* AVAILABLE DATA:
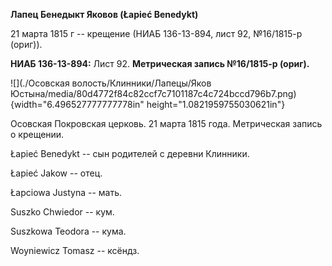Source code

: **Лапец Бенедыкт Яковов (Łapieć Benedykt)**

21 марта 1815 г -- крещение (НИАБ 136-13-894, лист 92, №16/1815-р
(ориг)).

**НИАБ 136-13-894:** Лист 92. **Метрическая запись №16/1815-р (ориг).**

![](./Осовская волость/Клинники/Лапецы/Яков Юстына/media/80d4772f84c82ccf7c7101187c4c724bccd796b7.png){width="6.496527777777778in"
height="1.0821959755030621in"}

Осовская Покровская церковь. 21 марта 1815 года. Метрическая запись о
крещении.

Łapieć Benedykt -- сын родителей с деревни Клинники.

Łapieć Jakow -- отец.

Łapciowa Justyna -- мать.

Suszko Chwiedor -- кум.

Suszkowa Teodora -- кума.

Woyniewicz Tomasz -- ксёндз.
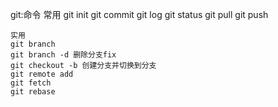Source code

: git:命令 
	常用 
	git init
	git commit 
	git log 
	git status 
	git pull
	git push

	实用
	git branch
	git branch -d 删除分支fix
	git checkout -b 创建分支并切换到分支
	git remote add 
	git fetch
	git rebase
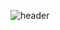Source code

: ![header](https://capsule-render.vercel.app/api?type=venom&color=gradient&customColorList=10,10,13,13,17,19,35&height=200&text=Hye's%20Github!&fontAlign=50&capsule_render&animation=fadeIn)
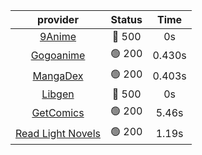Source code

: | **provider** | **Status** | **Time** |
|:--------:|:------:|:----:|
| [9Anime](https://9anime.to) | 🔴 500 | 0s |
| [Gogoanime](https://gogoanime.gg) | 🟢 200 | 0.430s |
| [MangaDex](https://mangadex.org) | 🟢 200 | 0.403s |
| [Libgen](http://libgen) | 🔴 500 | 0s |
| [GetComics](https://getcomics.info/) | 🟢 200 | 5.46s |
| [Read Light Novels](https://readlightnovels.net) | 🟢 200 | 1.19s |
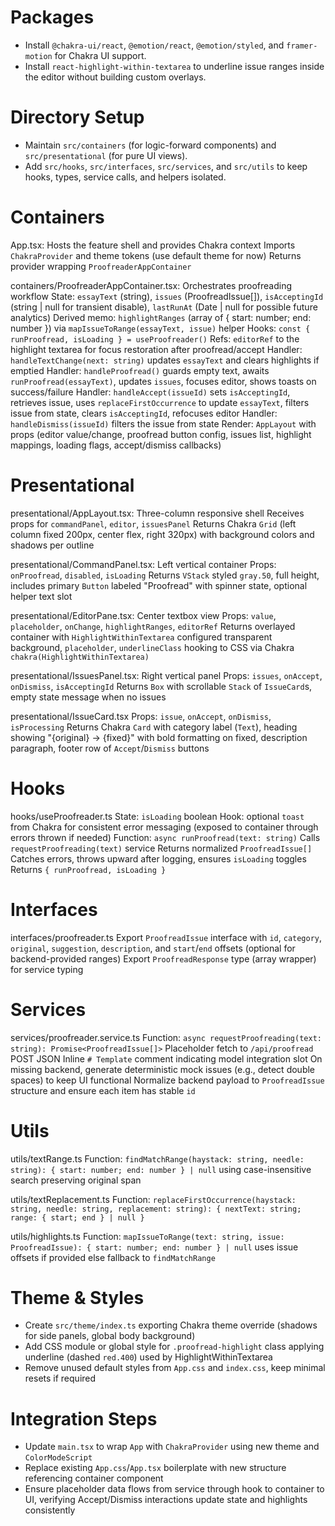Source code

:# Packages
- Install `@chakra-ui/react`, `@emotion/react`, `@emotion/styled`, and `framer-motion` for Chakra UI support.
- Install `react-highlight-within-textarea` to underline issue ranges inside the editor without building custom overlays.

# Directory Setup
- Maintain `src/containers` (for logic-forward components) and `src/presentational` (for pure UI views).
- Add `src/hooks`, `src/interfaces`, `src/services`, and `src/utils` to keep hooks, types, service calls, and helpers isolated.

# Containers

App.tsx: Hosts the feature shell and provides Chakra context
    Imports `ChakraProvider` and theme tokens (use default theme for now)
    Returns provider wrapping `ProofreaderAppContainer`

containers/ProofreaderAppContainer.tsx: Orchestrates proofreading workflow
    State: `essayText` (string), `issues` (ProofreadIssue[]), `isAcceptingId` (string | null for transient disable), `lastRunAt` (Date | null for possible future analytics)
    Derived memo: `highlightRanges` (array of { start: number; end: number }) via `mapIssueToRange(essayText, issue)` helper
    Hooks: `const { runProofread, isLoading } = useProofreader()`
    Refs: `editorRef` to the highlight textarea for focus restoration after proofread/accept
    Handler: `handleTextChange(next: string)` updates `essayText` and clears highlights if emptied
    Handler: `handleProofread()` guards empty text, awaits `runProofread(essayText)`, updates `issues`, focuses editor, shows toasts on success/failure
    Handler: `handleAccept(issueId)` sets `isAcceptingId`, retrieves issue, uses `replaceFirstOccurrence` to update `essayText`, filters issue from state, clears `isAcceptingId`, refocuses editor
    Handler: `handleDismiss(issueId)` filters the issue from state
    Render: `AppLayout` with props (editor value/change, proofread button config, issues list, highlight mappings, loading flags, accept/dismiss callbacks)

# Presentational

presentational/AppLayout.tsx: Three-column responsive shell
    Receives props for `commandPanel`, `editor`, `issuesPanel`
    Returns Chakra `Grid` (left column fixed 200px, center flex, right 320px) with background colors and shadows per outline

presentational/CommandPanel.tsx: Left vertical container
    Props: `onProofread`, `disabled`, `isLoading`
    Returns `VStack` styled `gray.50`, full height, includes primary `Button` labeled "Proofread" with spinner state, optional helper text slot

presentational/EditorPane.tsx: Center textbox view
    Props: `value`, `placeholder`, `onChange`, `highlightRanges`, `editorRef`
    Returns overlayed container with `HighlightWithinTextarea` configured transparent background, `placeholder`, `underlineClass` hooking to CSS via Chakra `chakra(HighlightWithinTextarea)`

presentational/IssuesPanel.tsx: Right vertical panel
    Props: `issues`, `onAccept`, `onDismiss`, `isAcceptingId`
    Returns `Box` with scrollable `Stack` of `IssueCard`s, empty state message when no issues

presentational/IssueCard.tsx
    Props: `issue`, `onAccept`, `onDismiss`, `isProcessing`
    Returns Chakra `Card` with category label (`Text`), heading showing "{original} -> {fixed}" with bold formatting on fixed, description paragraph, footer row of `Accept`/`Dismiss` buttons

# Hooks

hooks/useProofreader.ts
    State: `isLoading` boolean
    Hook: optional `toast` from Chakra for consistent error messaging (exposed to container through errors thrown if needed)
    Function: `async runProofread(text: string)`
        Calls `requestProofreading(text)` service
        Returns normalized `ProofreadIssue[]`
        Catches errors, throws upward after logging, ensures `isLoading` toggles
    Returns `{ runProofread, isLoading }`

# Interfaces

interfaces/proofreader.ts
    Export `ProofreadIssue` interface with `id`, `category`, `original`, `suggestion`, `description`, and `start`/`end` offsets (optional for backend-provided ranges)
    Export `ProofreadResponse` type (array wrapper) for service typing

# Services

services/proofreader.service.ts
    Function: `async requestProofreading(text: string): Promise<ProofreadIssue[]>`
        Placeholder fetch to `/api/proofread` POST JSON
        Inline `# Template` comment indicating model integration slot
        On missing backend, generate deterministic mock issues (e.g., detect double spaces) to keep UI functional
        Normalize backend payload to `ProofreadIssue` structure and ensure each item has stable `id`

# Utils

utils/textRange.ts
    Function: `findMatchRange(haystack: string, needle: string): { start: number; end: number } | null` using case-insensitive search preserving original span

utils/textReplacement.ts
    Function: `replaceFirstOccurrence(haystack: string, needle: string, replacement: string): { nextText: string; range: { start; end } | null }`

utils/highlights.ts
    Function: `mapIssueToRange(text: string, issue: ProofreadIssue): { start: number; end: number } | null` uses issue offsets if provided else fallback to `findMatchRange`

# Theme & Styles
- Create `src/theme/index.ts` exporting Chakra theme override (shadows for side panels, global body background)
- Add CSS module or global style for `.proofread-highlight` class applying underline (dashed `red.400`) used by HighlightWithinTextarea
- Remove unused default styles from `App.css` and `index.css`, keep minimal resets if required

# Integration Steps
- Update `main.tsx` to wrap `App` with `ChakraProvider` using new theme and `ColorModeScript`
- Replace existing `App.css`/`App.tsx` boilerplate with new structure referencing container component
- Ensure placeholder data flows from service through hook to container to UI, verifying Accept/Dismiss interactions update state and highlights consistently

* EXERCISE DIRECTIONS: Where a line of the data holds "IssueCard", show that line.

* TASK OUTPUT:
    Returns `Box` with scrollable `Stack` of `IssueCard`s, empty state message when no issues
presentational/IssueCard.tsx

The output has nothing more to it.